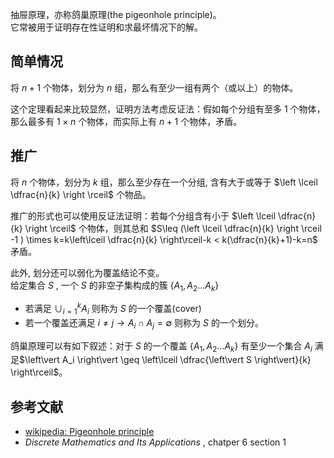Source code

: 抽屉原理，亦称鸽巢原理(the pigeonhole principle)。  
它常被用于证明存在性证明和求最坏情况下的解。

## 简单情况
将 $n+1$ 个物体，划分为 $n$ 组，那么有至少一组有两个（或以上）的物体。  

这个定理看起来比较显然，证明方法考虑反证法：假如每个分组有至多 $1$ 个物体，那么最多有 $1\times n$ 个物体，而实际上有 $n+1$ 个物体，矛盾。

## 推广

将 $n$ 个物体，划分为 $k$ 组，那么至少存在一个分组, 含有大于或等于 $\left \lceil \dfrac{n}{k} \right \rceil$ 个物品。  

推广的形式也可以使用反证法证明：若每个分组含有小于 $\left \lceil \dfrac{n}{k} \right \rceil$ 个物体，则其总和 $S\leq (\left \lceil \dfrac{n}{k} \right \rceil -1 ) \times k=k\left\lceil \dfrac{n}{k} \right\rceil-k < k(\dfrac{n}{k}+1)-k=n$ 矛盾。


此外, 划分还可以弱化为覆盖结论不变。  
给定集合 $S$ , 一个 $S$ 的非空子集构成的簇 $\{A_1,A_2\ldots A_k\}$  

- 若满足 $\cup_{i=1}^k A_i$ 则称为 $S$ 的一个覆盖(cover)
- 若一个覆盖还满足 $i\neq j\to A_i\cap A_j=\emptyset$ 则称为 $S$ 的一个划分。 

鸽巢原理可以有如下叙述：对于 $S$ 的一个覆盖 $\{A_1,A_2\ldots A_k\}$ 有至少一个集合 $A_i$ 满足$\left\vert A_i \right\vert \geq \left\lceil \dfrac{\left\vert S \right\vert}{k} \right\rceil$。




## 参考文献

- [wikipedia: Pigeonhole principle](https://en.wikipedia.org/wiki/Pigeonhole_principle)
- _Discrete Mathematics and Its Applications_ , chatper 6 section 1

* * * * * * *

__Goal of the exercise__
Output the lines from the one with "鸽巢原理可以有如下叙述：对于 $S$ 的一个覆盖" through the end of the records above, exactly, including both ends, and nothing besides.

__Result of this exercise__
鸽巢原理可以有如下叙述：对于 $S$ 的一个覆盖 $\{A_1,A_2\ldots A_k\}$ 有至少一个集合 $A_i$ 满足$\left\vert A_i \right\vert \geq \left\lceil \dfrac{\left\vert S \right\vert}{k} \right\rceil$。




## 参考文献

- [wikipedia: Pigeonhole principle](https://en.wikipedia.org/wiki/Pigeonhole_principle)
- _Discrete Mathematics and Its Applications_ , chatper 6 section 1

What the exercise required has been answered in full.